Alan Scott: Green Lantern #4 review

If this issue’s cover had a blurb it’d be ‘ALL-OUT EXPOSITION ISSUE’ because it’s flashback time for villain of the piece Red Lantern. He’s captured Green Lantern Alan Scott in our hero’s own apartment and is telling him that His Love Was a Lie.

Yes, Alan’s long lost love is the Red Lantern, he’s not Johnny Ladd, he’s commie Vlad. He was deep undercover in the US Army, having been recruited by the Red Army when his gifts were spotted.

His gifts being his looks, charm and willingness to tart himself around.

In the United States a few years later…

And so ‘Johnny’ is overpromoted, putting him by top engineer Alan’s side while he worked on Project Crimson and, eventually, in the tendrils of the mystical red flame, as seen in the first issue of this New Golden Age mini-series. Presumed lost beneath the waves, Vlad was taken home by his Russian masters, to become a guinea pig as they learned the secrets of the Green Flame of Death.

Now, in 1941, Alan is the Green Lantern, Vlad is the Red Lantern and it’s time to have a conversation.

Is telling your supposed enemy how much more he’s capable of a good idea? It seems Vlad is self sabotaging a little. It also seems he protests too much.

Sure he’s not homosexual. He just helps out when the numbers are short.

What came first, the gay chicken or the espionage egg? It seems to me Vlad has carved a career path that allows him to enjoy the company of men while being a good servant of the state. I bet he’s cheating on his wife even now for the greater glory of Russia.

(Mind, that horrific beard would surely put a lot of Forties guys off. Is 21st century Alan’s new growth a homage to his old frenemy?)

The issue ends with a terrific cliffhanger, as the balance of power slips in Alan’s direction.
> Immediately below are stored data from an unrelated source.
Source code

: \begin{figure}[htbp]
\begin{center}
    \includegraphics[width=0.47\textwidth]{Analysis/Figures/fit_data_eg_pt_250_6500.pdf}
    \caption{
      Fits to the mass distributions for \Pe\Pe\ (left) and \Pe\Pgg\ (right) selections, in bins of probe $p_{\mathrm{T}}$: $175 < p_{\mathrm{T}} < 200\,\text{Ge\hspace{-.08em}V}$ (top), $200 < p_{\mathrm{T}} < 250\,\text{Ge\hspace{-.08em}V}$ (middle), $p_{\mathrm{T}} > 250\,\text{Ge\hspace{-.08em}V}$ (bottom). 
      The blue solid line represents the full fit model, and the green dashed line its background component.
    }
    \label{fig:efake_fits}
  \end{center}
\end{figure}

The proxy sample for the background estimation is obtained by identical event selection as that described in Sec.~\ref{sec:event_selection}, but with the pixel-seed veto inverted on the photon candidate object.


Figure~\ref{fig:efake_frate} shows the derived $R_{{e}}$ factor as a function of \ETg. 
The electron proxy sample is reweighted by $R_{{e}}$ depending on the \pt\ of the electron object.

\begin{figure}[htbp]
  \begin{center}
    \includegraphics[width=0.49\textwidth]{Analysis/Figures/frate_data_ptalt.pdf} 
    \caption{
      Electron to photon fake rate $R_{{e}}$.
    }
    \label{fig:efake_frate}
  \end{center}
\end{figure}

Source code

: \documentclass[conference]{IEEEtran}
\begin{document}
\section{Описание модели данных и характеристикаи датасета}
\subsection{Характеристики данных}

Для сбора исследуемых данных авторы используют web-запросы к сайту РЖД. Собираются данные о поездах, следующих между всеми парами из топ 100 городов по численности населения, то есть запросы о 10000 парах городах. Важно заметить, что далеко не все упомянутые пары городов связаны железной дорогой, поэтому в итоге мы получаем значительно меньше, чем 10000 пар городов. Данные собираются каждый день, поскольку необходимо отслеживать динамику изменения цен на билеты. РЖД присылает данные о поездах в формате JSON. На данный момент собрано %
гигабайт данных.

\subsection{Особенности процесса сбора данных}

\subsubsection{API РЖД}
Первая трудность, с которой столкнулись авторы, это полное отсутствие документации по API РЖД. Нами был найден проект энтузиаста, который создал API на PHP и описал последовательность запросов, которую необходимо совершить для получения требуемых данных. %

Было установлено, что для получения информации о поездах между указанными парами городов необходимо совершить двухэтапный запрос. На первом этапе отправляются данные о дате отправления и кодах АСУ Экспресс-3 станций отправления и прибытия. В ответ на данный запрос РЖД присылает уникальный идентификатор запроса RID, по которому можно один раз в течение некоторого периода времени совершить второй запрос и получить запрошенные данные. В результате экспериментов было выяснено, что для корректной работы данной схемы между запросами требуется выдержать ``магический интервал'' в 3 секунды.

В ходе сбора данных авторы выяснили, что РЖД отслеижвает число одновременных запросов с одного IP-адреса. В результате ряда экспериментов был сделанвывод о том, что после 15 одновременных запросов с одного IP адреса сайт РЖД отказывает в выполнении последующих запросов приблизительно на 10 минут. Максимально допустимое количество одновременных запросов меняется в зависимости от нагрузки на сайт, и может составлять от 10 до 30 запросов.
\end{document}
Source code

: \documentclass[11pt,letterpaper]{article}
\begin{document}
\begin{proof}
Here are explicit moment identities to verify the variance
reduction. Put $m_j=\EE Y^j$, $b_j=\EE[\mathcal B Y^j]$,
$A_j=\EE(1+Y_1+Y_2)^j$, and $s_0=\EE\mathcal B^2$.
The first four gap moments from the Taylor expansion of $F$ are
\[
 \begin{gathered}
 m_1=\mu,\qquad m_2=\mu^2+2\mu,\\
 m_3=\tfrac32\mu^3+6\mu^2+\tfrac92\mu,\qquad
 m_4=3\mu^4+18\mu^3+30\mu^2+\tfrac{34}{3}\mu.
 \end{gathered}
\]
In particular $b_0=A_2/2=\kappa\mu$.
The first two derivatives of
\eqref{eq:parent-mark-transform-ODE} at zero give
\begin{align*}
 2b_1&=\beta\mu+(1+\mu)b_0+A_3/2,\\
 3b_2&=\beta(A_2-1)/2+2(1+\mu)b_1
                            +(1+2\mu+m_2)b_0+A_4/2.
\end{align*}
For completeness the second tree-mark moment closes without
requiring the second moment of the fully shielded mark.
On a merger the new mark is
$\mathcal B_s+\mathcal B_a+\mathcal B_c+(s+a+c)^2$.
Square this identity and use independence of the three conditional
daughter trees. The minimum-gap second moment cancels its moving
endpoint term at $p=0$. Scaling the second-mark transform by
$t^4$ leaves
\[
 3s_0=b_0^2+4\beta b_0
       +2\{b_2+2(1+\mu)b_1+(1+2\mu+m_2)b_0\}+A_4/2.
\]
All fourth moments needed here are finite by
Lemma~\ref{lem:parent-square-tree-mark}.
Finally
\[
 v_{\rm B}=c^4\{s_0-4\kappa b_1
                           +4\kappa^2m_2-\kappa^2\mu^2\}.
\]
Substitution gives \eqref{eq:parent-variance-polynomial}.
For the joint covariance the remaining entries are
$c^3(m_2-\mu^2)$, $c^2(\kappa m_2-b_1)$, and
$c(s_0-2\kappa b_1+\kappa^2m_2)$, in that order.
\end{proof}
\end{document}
Writer Tim Sheridan pulls off the surprise reveal that Johnny didn’t become Red Lantern because he was corrupted by the Crimson Flame, he was bad all along, a man who weaponised lust. His narration is well written enough to keep my attention, and tension comes from wondering how Alan will react to the truth bombs. While Green Lantern does react as you might expect, he shows more emotional smarts than Red Lantern expects when it comes to improving his position. It seems their relationship, built, as it was, on a lie, helped Alan grow. And the big lie now is the one Vlad is telling himself.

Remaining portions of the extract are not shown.